To help you locate the position of the tread wear indicator on your tyre, a small mark is stamped on the tyre’s sidewall. It may be the initials TWI (Tread Wear Indicator), the brand logo or a triangle.
Certain brands, such as Continental, also insert intermediate tread wear indicators: when they disappear, this indicates that the tyre no longer offers optimum performance on wet roads. For winter tyres, tread wear indicators show when the tread depth reaches 4mm.
Finally, other brands such as Nokian use a numerical tread wear indicator for their winter tyres: numbers on the tyre indicate the tread depth, disappearing as the tyre wears down.
Tread depth gauge
To get a more precise idea of tyre wear, pick up this inexpensive tool from your nearest auto centre. A tread depth gauge is more precise than a tread wear indicator and allows you to accurately measure the exact tread depth of your tyres at any point on their surface, which is particularly important as tyres do not wear evenly.
20p tyre test
If you have yet to buy a tread depth gauge, an approximate measurement can be taken by placing a 20p coin into the grooves on your tyre: if the outer rim of the inserted 20p coin edge is visible, then your tread depth might be below the legal limit and you should get your tyres checked by a professional. However, measuring tyre tread depth with 20p is less accurate than using a depth gauge.
Finally, if you should ever find yourself needing to check your winter tyre tread on the continent, you can use a 2 euro coin. If the sliver outer edge is visible above the groove, then the tyre is worn.
Why is tyre tread depth important?
Tyres are the only contact between your vehicle and the road. The tyre tread forms small grooves and ridges which run along the rubber surface of a tyre. They shape the tread pattern of the tyre. That is why the quality of the compound and tread depth are important with both directly impacting your tyres’ ability to grip the road.
What is the legal tyre tread depth?
How do I know when my tyres need changing? In the UK and Europe, the minimum legal tread depth is 1.6mm across the central ¾ of the tread, over the entire circumference of the tyre. Bear in mind that, in wet conditions, tyre performance starts to deteriorate well before reaching this level of wear. This is why some tyre wear indicators allow motorists to monitor the stages of tread wear and see the threshold at which wet performance is reduced.

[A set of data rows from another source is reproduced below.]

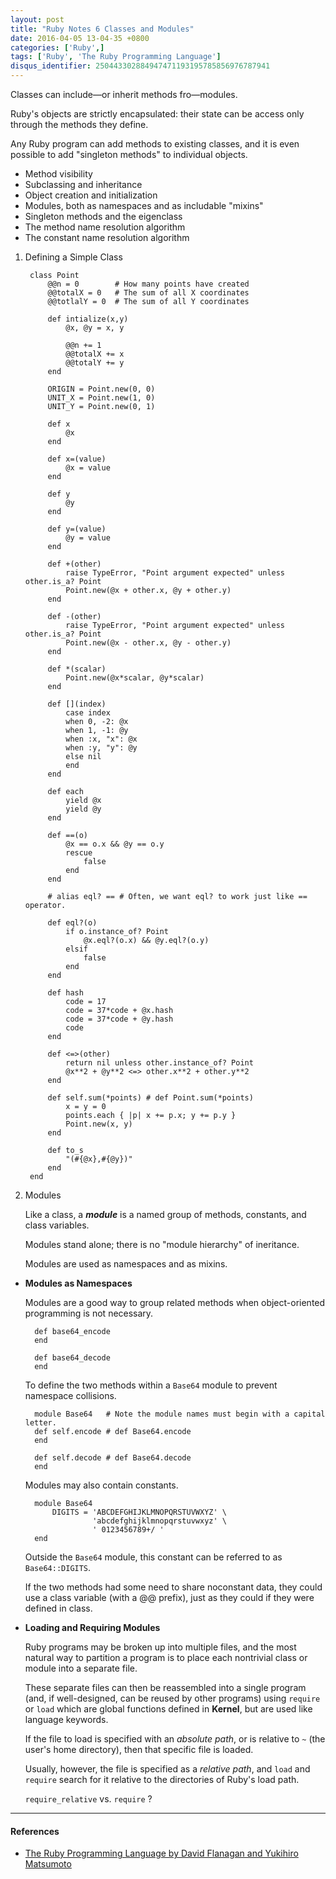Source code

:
 ```yaml
---
layout: post
title: "Ruby Notes 6 Classes and Modules"
date: 2016-04-05 13-04-35 +0800
categories: ['Ruby',]
tags: ['Ruby', 'The Ruby Programming Language']
disqus_identifier: 250443302884947471193195785856976787941
---
```

Classes can include—or inherit methods fro—modules.

Ruby's objects are strictly encapsulated: their state can be access only through the methods they define.

Any Ruby program can add methods to existing classes, and it is even possible to add "singleton methods" to individual objects.

* Method visibility
* Subclassing and inheritance
* Object creation and initialization
* Modules, both as namespaces and as includable "mixins"
* Singleton methods and the eigenclass
* The method name resolution algorithm
* The constant name resolution algorithm

1. Defining a Simple Class

        class Point
            @@n = 0        # How many points have created
            @@totalX = 0   # The sum of all X coordinates
            @@totlalY = 0  # The sum of all Y coordinates
            
            def intialize(x,y)
                @x, @y = x, y
                
                @@n += 1
                @@totalX += x
                @@totalY += y
            end
            
            ORIGIN = Point.new(0, 0)
            UNIT_X = Point.new(1, 0)
            UNIT_Y = Point.new(0, 1)
            
            def x
                @x
            end
            
            def x=(value)
                @x = value
            end
            
            def y
                @y
            end
            
            def y=(value)
                @y = value
            end
            
            def +(other)
                raise TypeError, "Point argument expected" unless other.is_a? Point
                Point.new(@x + other.x, @y + other.y)
            end
            
            def -(other)
                raise TypeError, "Point argument expected" unless other.is_a? Point
                Point.new(@x - other.x, @y - other.y)
            end
            
            def *(scalar)
                Point.new(@x*scalar, @y*scalar)
            end
            
            def [](index)
                case index
                when 0, -2: @x
                when 1, -1: @y
                when :x, "x": @x
                when :y, "y": @y
                else nil
                end
            end
            
            def each
                yield @x
                yield @y
            end
            
            def ==(o)
                @x == o.x && @y == o.y
                rescue
                    false
                end
            end
            
            # alias eql? == # Often, we want eql? to work just like == operator.
            
            def eql?(o)
                if o.instance_of? Point
                    @x.eql?(o.x) && @y.eql?(o.y)
                elsif 
                    false
                end
            end
            
            def hash
                code = 17
                code = 37*code + @x.hash
                code = 37*code + @y.hash
                code
            end
            
            def <=>(other)
                return nil unless other.instance_of? Point
                @x**2 + @y**2 <=> other.x**2 + other.y**2
            end
            
            def self.sum(*points) # def Point.sum(*points)
                x = y = 0
                points.each { |p| x += p.x; y += p.y }
                Point.new(x, y)
            end
            
            def to_s
                "(#{@x},#{@y})"
            end
        end

5. Modules

    Like a class, a ***module*** is a named group of methods, constants, and class variables.

    Modules stand alone; there is no "module hierarchy" of ineritance.

    Modules are used as namespaces and as mixins.

* **Modules as Namespaces**

    Modules are a good way to group related methods when object-oriented programming is not necessary.

        def base64_encode
        end

        def base64_decode
        end

    To define the two methods within a `Base64` module to prevent namespace collisions.

        module Base64   # Note the module names must begin with a capital letter.
        def self.encode # def Base64.encode
        end

        def self.decode # def Base64.decode
        end

    Modules may also contain constants.

        module Base64
            DIGITS = 'ABCDEFGHIJKLMNOPQRSTUVWXYZ' \
                     'abcdefghijklmnopqrstuvwxyz' \
                     ' 0123456789+/ '
        end

    Outside the `Base64` module, this constant can be referred to as `Base64::DIGITS`.

    If the two methods had some need to share noconstant data, they could use a class variable (with a @@ prefix), just as they could if they were defined in class.

* **Loading and Requiring Modules**

    Ruby programs may be broken up into multiple files, and the most natural way to partition a program is to place each nontrivial class or module into a separate file.

    These separate files can then be reassembled into a single program (and, if well-designed, can be reused by other programs) using `require` or `load` which are global functions defined in **Kernel**, but are used like language keywords.

    If the file to load is specified with an *absolute path*, or is relative to `~` (the user's home directory), then that specific file is loaded.

    Usually, however, the file is specified as a *relative path*, and `load` and `require` search for it relative to the directories of Ruby's load path.

    `require_relative` vs. `require` ?

* * *

#### References

* [The Ruby Programming Language by David Flanagan and Yukihiro Matsumoto](http://www.amazon.com/Ruby-Programming-Language-David-Flanagan/dp/0596516177/ref=sr_1_1?ie=UTF8&qid=1459784613&sr=8-1&keywords=The+Ruby+Programming+Language)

If you’re caught with tyres below the minimum tread depth, you risk a fine of £2,500 plus 3 penalty points (and that’s per tyre). Furthermore, insufficient tread depth will cause your car to fail its MOT.
Is 3mm tyre tread ok?
In some countries, there is a higher minimum tread depth for winter tyres. For example, take care if you are travelling in Austria between 1st November and 15th April: winter tyres are mandatory and the minimum legal tread depth is 4mm.
Bald tyres: what are the risks?
Driving with worn tyres, makes you more susceptible to aquaplaning and punctures. For example, as a summer tyre wears down, it doesn’t grip as effectively, especially in wet conditions. In other words, driving with worn tyres, means you risk losing control of your vehicle.
You should check the tyre tread depth regularly. The tread pattern is a guarantee for the safety and performance of your tyres. Use tools such as a tread depth gauge or 20p coin to correctly measure the depth of the tread. If safety and legal requirements are no longer guaranteed, then it is time to change your tyres.